Comment 2 for bug 1880777

Revision history for this message
Bart Wensley (bartwensley) wrote : Re: VM live-migration command hangs

Although the failure in the VIM is the same as bug 1862049, I am re-opening this LP to address the problem that led to the VIM hang - there appears to be message loss between the VIM and openstack pods. From the AIO-DX system where this problem was seen, I can see the VIM is having trouble communicating with Cinder (not all the time - but several times an hour).
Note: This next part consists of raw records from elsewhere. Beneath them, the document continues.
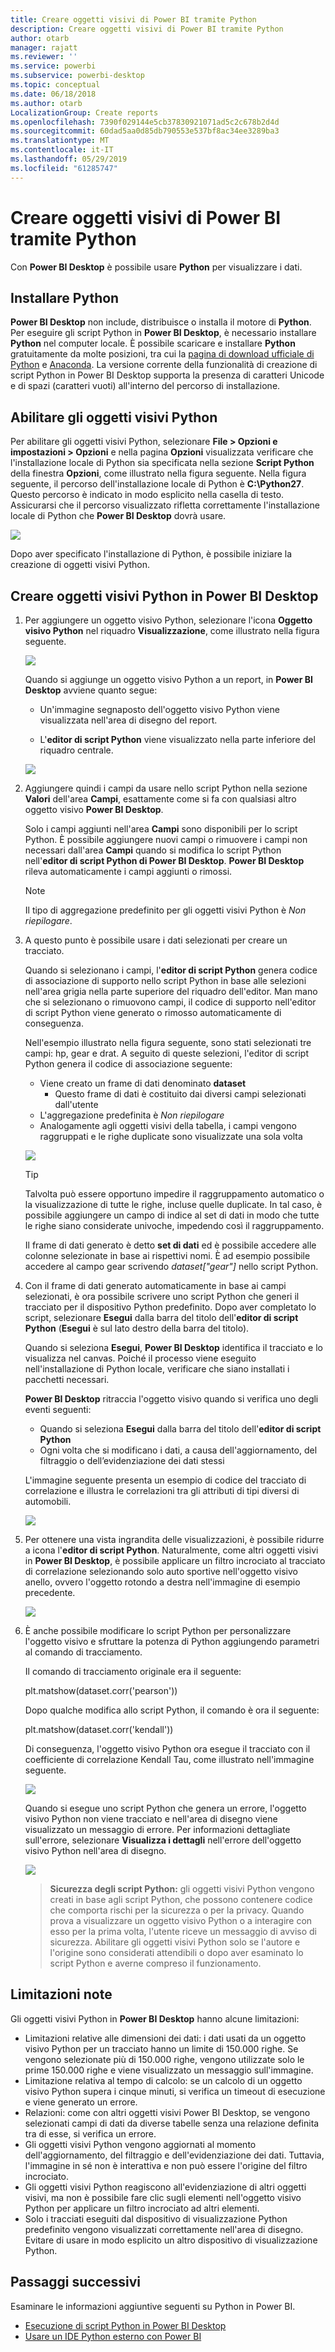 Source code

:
```yaml
---
title: Creare oggetti visivi di Power BI tramite Python
description: Creare oggetti visivi di Power BI tramite Python
author: otarb
manager: rajatt
ms.reviewer: ''
ms.service: powerbi
ms.subservice: powerbi-desktop
ms.topic: conceptual
ms.date: 06/18/2018
ms.author: otarb
LocalizationGroup: Create reports
ms.openlocfilehash: 7390f029144e5cb37830921071ad5c2c678b2d4d
ms.sourcegitcommit: 60dad5aa0d85db790553e537bf8ac34ee3289ba3
ms.translationtype: MT
ms.contentlocale: it-IT
ms.lasthandoff: 05/29/2019
ms.locfileid: "61285747"
---
```

# <a name="create-power-bi-visuals-using-python"></a>Creare oggetti visivi di Power BI tramite Python
Con **Power BI Desktop** è possibile usare **Python** per visualizzare i dati.

## <a name="install-python"></a>Installare Python
**Power BI Desktop** non include, distribuisce o installa il motore di **Python**. Per eseguire gli script Python in **Power BI Desktop**, è necessario installare **Python** nel computer locale. È possibile scaricare e installare **Python** gratuitamente da molte posizioni, tra cui la [pagina di download ufficiale di Python](https://www.python.org/) e [Anaconda](https://anaconda.org/anaconda/python/). La versione corrente della funzionalità di creazione di script Python in Power BI Desktop supporta la presenza di caratteri Unicode e di spazi (caratteri vuoti) all'interno del percorso di installazione.

## <a name="enable-python-visuals"></a>Abilitare gli oggetti visivi Python
Per abilitare gli oggetti visivi Python, selezionare **File > Opzioni e impostazioni > Opzioni** e nella pagina **Opzioni** visualizzata verificare che l'installazione locale di Python sia specificata nella sezione **Script Python** della finestra **Opzioni**, come illustrato nella figura seguente. Nella figura seguente, il percorso dell'installazione locale di Python è **C:\Python27**. Questo percorso è indicato in modo esplicito nella casella di testo. Assicurarsi che il percorso visualizzato rifletta correttamente l'installazione locale di Python che **Power BI Desktop** dovrà usare.
   
   ![](media/desktop-python-visuals/python-visuals-1.png)

Dopo aver specificato l'installazione di Python, è possibile iniziare la creazione di oggetti visivi Python.

## <a name="create-python-visuals-in-power-bi-desktop"></a>Creare oggetti visivi Python in Power BI Desktop
1. Per aggiungere un oggetto visivo Python, selezionare l'icona **Oggetto visivo Python** nel riquadro **Visualizzazione**, come illustrato nella figura seguente.
   
   ![](media/desktop-python-visuals/python-visuals-2.png)

   Quando si aggiunge un oggetto visivo Python a un report, in **Power BI Desktop** avviene quanto segue:
   
   - Un'immagine segnaposto dell'oggetto visivo Python viene visualizzata nell'area di disegno del report.
   
   - L'**editor di script Python** viene visualizzato nella parte inferiore del riquadro centrale.
   
   ![](media/desktop-python-visuals/python-visuals-3.png)

2. Aggiungere quindi i campi da usare nello script Python nella sezione **Valori** dell'area **Campi**, esattamente come si fa con qualsiasi altro oggetto visivo **Power BI Desktop**. 
    
    Solo i campi aggiunti nell'area **Campi** sono disponibili per lo script Python. È possibile aggiungere nuovi campi o rimuovere i campi non necessari dall'area **Campi** quando si modifica lo script Python nell'**editor di script Python di Power BI Desktop**. **Power BI Desktop** rileva automaticamente i campi aggiunti o rimossi.
   
   > [!NOTE]
   > Il tipo di aggregazione predefinito per gli oggetti visivi Python è *Non riepilogare*.
   > 
   > 
   
3. A questo punto è possibile usare i dati selezionati per creare un tracciato. 

    Quando si selezionano i campi, l'**editor di script Python** genera codice di associazione di supporto nello script Python in base alle selezioni nell'area grigia nella parte superiore del riquadro dell'editor. Man mano che si selezionano o rimuovono campi, il codice di supporto nell'editor di script Python viene generato o rimosso automaticamente di conseguenza.
   
   Nell'esempio illustrato nella figura seguente, sono stati selezionati tre campi: hp, gear e drat. A seguito di queste selezioni, l'editor di script Python genera il codice di associazione seguente:
   
   * Viene creato un frame di dati denominato **dataset**
     * Questo frame di dati è costituito dai diversi campi selezionati dall'utente
   * L'aggregazione predefinita è *Non riepilogare*
   * Analogamente agli oggetti visivi della tabella, i campi vengono raggruppati e le righe duplicate sono visualizzate una sola volta
   
   ![](media/desktop-python-visuals/python-visuals-4.png)
   
   > [!TIP]
   > Talvolta può essere opportuno impedire il raggruppamento automatico o la visualizzazione di tutte le righe, incluse quelle duplicate. In tal caso, è possibile aggiungere un campo di indice al set di dati in modo che tutte le righe siano considerate univoche, impedendo così il raggruppamento.
   > 
   > 
   
   Il frame di dati generato è detto **set di dati** ed è possibile accedere alle colonne selezionate in base ai rispettivi nomi. È ad esempio possibile accedere al campo gear scrivendo *dataset["gear"]* nello script Python.

4. Con il frame di dati generato automaticamente in base ai campi selezionati, è ora possibile scrivere uno script Python che generi il tracciato per il dispositivo Python predefinito. Dopo aver completato lo script, selezionare **Esegui** dalla barra del titolo dell'**editor di script Python** (**Esegui** è sul lato destro della barra del titolo).
   
    Quando si seleziona **Esegui**, **Power BI Desktop** identifica il tracciato e lo visualizza nel canvas. Poiché il processo viene eseguito nell'installazione di Python locale, verificare che siano installati i pacchetti necessari.
   
   **Power BI Desktop** ritraccia l'oggetto visivo quando si verifica uno degli eventi seguenti:
   
   * Quando si seleziona **Esegui** dalla barra del titolo dell'**editor di script Python**
   * Ogni volta che si modificano i dati, a causa dell'aggiornamento, del filtraggio o dell’evidenziazione dei dati stessi

    L'immagine seguente presenta un esempio di codice del tracciato di correlazione e illustra le correlazioni tra gli attributi di tipi diversi di automobili.

    ![](media/desktop-python-visuals/python-visuals-5.png)

5. Per ottenere una vista ingrandita delle visualizzazioni, è possibile ridurre a icona l'**editor di script Python**. Naturalmente, come altri oggetti visivi in **Power BI Desktop**, è possibile applicare un filtro incrociato al tracciato di correlazione selezionando solo auto sportive nell'oggetto visivo anello, ovvero l'oggetto rotondo a destra nell'immagine di esempio precedente.

    ![](media/desktop-python-visuals/python-visuals-6.png)

6. È anche possibile modificare lo script Python per personalizzare l'oggetto visivo e sfruttare la potenza di Python aggiungendo parametri al comando di tracciamento.

    Il comando di tracciamento originale era il seguente:

    plt.matshow(dataset.corr('pearson'))

    Dopo qualche modifica allo script Python, il comando è ora il seguente:

    plt.matshow(dataset.corr('kendall'))

    Di conseguenza, l'oggetto visivo Python ora esegue il tracciato con il coefficiente di correlazione Kendall Tau, come illustrato nell'immagine seguente.

    ![](media/desktop-python-visuals/python-visuals-7.png)

    Quando si esegue uno script Python che genera un errore, l'oggetto visivo Python non viene tracciato e nell'area di disegno viene visualizzato un messaggio di errore. Per informazioni dettagliate sull'errore, selezionare **Visualizza i dettagli** nell'errore dell'oggetto visivo Python nell'area di disegno.

    ![](media/desktop-python-visuals/python-visuals-8.png)

    > **Sicurezza degli script Python:** gli oggetti visivi Python vengono creati in base agli script Python, che possono contenere codice che comporta rischi per la sicurezza o per la privacy. Quando prova a visualizzare un oggetto visivo Python o a interagire con esso per la prima volta, l'utente riceve un messaggio di avviso di sicurezza. Abilitare gli oggetti visivi Python solo se l'autore e l'origine sono considerati attendibili o dopo aver esaminato lo script Python e averne compreso il funzionamento.
    > 
    > 

## <a name="known-limitations"></a>Limitazioni note
Gli oggetti visivi Python in **Power BI Desktop** hanno alcune limitazioni:

* Limitazioni relative alle dimensioni dei dati: i dati usati da un oggetto visivo Python per un tracciato hanno un limite di 150.000 righe. Se vengono selezionate più di 150.000 righe, vengono utilizzate solo le prime 150.000 righe e viene visualizzato un messaggio sull'immagine.
* Limitazione relativa al tempo di calcolo: se un calcolo di un oggetto visivo Python supera i cinque minuti, si verifica un timeout di esecuzione e viene generato un errore.
* Relazioni: come con altri oggetti visivi Power BI Desktop, se vengono selezionati campi di dati da diverse tabelle senza una relazione definita tra di esse, si verifica un errore.
* Gli oggetti visivi Python vengono aggiornati al momento dell'aggiornamento, del filtraggio e dell'evidenziazione dei dati. Tuttavia, l'immagine in sé non è interattiva e non può essere l'origine del filtro incrociato.
* Gli oggetti visivi Python reagiscono all'evidenziazione di altri oggetti visivi, ma non è possibile fare clic sugli elementi nell'oggetto visivo Python per applicare un filtro incrociato ad altri elementi.
* Solo i tracciati eseguiti dal dispositivo di visualizzazione Python predefinito vengono visualizzati correttamente nell'area di disegno. Evitare di usare in modo esplicito un altro dispositivo di visualizzazione Python.

## <a name="next-steps"></a>Passaggi successivi
Esaminare le informazioni aggiuntive seguenti su Python in Power BI.

* [Esecuzione di script Python in Power BI Desktop](desktop-python-scripts.md)
* [Usare un IDE Python esterno con Power BI](desktop-python-ide.md)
The logs look like this:

2020-05-27T18:43:29.485 controller-0 VIM_Thread[2249636] INFO _task_worker_pool.py.73 Timeout worker BlockStorage-Worker-0
2020-05-27T18:43:30.490 controller-0 VIM_Thread[2249636] ERROR _task.py.200 Task(get_volumes) work (get_volumes) timed out, id=16520.
2020-05-27T18:43:30.492 controller-0 VIM_Thread[2249636] ERROR _vim_nfvi_audits.py.635 Audit-Volumes callback, not completed, responses={'completed': False, 'reason': '', 'page-request-id': '3e598409-1207-47b3-9dc2-3d8eccb2d1cb'}.
2020-05-27T18:45:16.438 controller-0 VIM_BlockStorage-Worker-0_Thread[1236728] INFO _timer_scheduler.py.57 Not scheduling on time, elapsed=127499 ms.
2020-05-27T18:45:16.439 controller-0 VIM_BlockStorage-Worker-0_Thread[1236728] INFO _thread.py.218 Thread BlockStorage-Worker-0: not scheduling on time
2020-05-27T18:45:16.439 controller-0 VIM_BlockStorage-Worker-0_Thread[1236728] INFO _thread.py.218 Thread BlockStorage-Worker-0: not scheduling on time
2020-05-27T18:45:16.439 controller-0 VIM_BlockStorage-Worker-0_Thread[1236728] INFO _thread.py.232 Thread BlockStorage-Worker-0: shutting down.
2020-05-27T18:45:16.440 controller-0 VIM_BlockStorage-Worker-0_Thread[1236728] INFO _thread.py.236 Thread BlockStorage-Worker-0: shutdown.

Over a year ago, I noticed there was message loss between the VIM and the openstack pods and raised https://bugs.launchpad.net/starlingx/+bug/1817936.

I spent significant time on that bug, then Matt spent time on it. Finally, Austin Sun debugged further and came up with a fix. His fix was to change the sysctl setting net.ipv4.tcp_tw_reuse to 0. Looking in the system where this issue occurred, I see that this setting is still at 0. This leads me to conclude one of the following:
- The fix for 1817936 did not fix the problem.
- Something changed after the fix was done and it is broken again (e.g. new kernel, new k8s version).
- We have another completely different bug.

The issue of message loss between the VIM and the openstack pods should be debugged under this LP.